# WHAT TO DO
Report each line of the entries that contains the word "bigg", copied in full.

# GIVEN DATA
--------------------------------

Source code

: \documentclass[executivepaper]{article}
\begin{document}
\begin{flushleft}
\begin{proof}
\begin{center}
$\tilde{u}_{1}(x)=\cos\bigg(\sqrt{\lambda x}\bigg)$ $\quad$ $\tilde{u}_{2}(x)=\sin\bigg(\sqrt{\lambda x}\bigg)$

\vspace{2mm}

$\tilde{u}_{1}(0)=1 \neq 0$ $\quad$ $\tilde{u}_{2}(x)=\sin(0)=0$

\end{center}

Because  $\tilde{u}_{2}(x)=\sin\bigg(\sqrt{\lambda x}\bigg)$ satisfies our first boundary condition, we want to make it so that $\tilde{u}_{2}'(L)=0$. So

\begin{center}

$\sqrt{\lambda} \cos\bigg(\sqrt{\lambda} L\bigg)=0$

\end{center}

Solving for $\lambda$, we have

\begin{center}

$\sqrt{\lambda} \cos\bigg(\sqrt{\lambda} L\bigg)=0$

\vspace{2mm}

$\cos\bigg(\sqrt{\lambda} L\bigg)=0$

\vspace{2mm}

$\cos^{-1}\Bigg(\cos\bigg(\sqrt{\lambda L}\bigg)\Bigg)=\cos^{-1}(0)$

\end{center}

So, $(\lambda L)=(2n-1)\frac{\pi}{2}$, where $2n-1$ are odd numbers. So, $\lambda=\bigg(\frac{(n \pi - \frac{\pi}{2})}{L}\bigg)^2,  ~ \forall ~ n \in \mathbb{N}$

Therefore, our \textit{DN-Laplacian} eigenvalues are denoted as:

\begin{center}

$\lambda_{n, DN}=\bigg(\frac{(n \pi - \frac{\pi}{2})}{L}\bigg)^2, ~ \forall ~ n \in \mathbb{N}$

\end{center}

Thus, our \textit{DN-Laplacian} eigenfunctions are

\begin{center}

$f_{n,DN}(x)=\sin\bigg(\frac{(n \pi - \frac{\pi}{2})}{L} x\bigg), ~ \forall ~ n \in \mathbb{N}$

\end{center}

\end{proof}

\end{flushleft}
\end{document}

--------------------------------

# RESULT FOR THIS TASK
$\tilde{u}_{1}(x)=\cos\bigg(\sqrt{\lambda x}\bigg)$ $\quad$ $\tilde{u}_{2}(x)=\sin\bigg(\sqrt{\lambda x}\bigg)$
Because  $\tilde{u}_{2}(x)=\sin\bigg(\sqrt{\lambda x}\bigg)$ satisfies our first boundary condition, we want to make it so that $\tilde{u}_{2}'(L)=0$. So
$\sqrt{\lambda} \cos\bigg(\sqrt{\lambda} L\bigg)=0$
$\sqrt{\lambda} \cos\bigg(\sqrt{\lambda} L\bigg)=0$
$\cos\bigg(\sqrt{\lambda} L\bigg)=0$
$\cos^{-1}\Bigg(\cos\bigg(\sqrt{\lambda L}\bigg)\Bigg)=\cos^{-1}(0)$
So, $(\lambda L)=(2n-1)\frac{\pi}{2}$, where $2n-1$ are odd numbers. So, $\lambda=\bigg(\frac{(n \pi - \frac{\pi}{2})}{L}\bigg)^2,  ~ \forall ~ n \in \mathbb{N}$
$\lambda_{n, DN}=\bigg(\frac{(n \pi - \frac{\pi}{2})}{L}\bigg)^2, ~ \forall ~ n \in \mathbb{N}$
$f_{n,DN}(x)=\sin\bigg(\frac{(n \pi - \frac{\pi}{2})}{L} x\bigg), ~ \forall ~ n \in \mathbb{N}$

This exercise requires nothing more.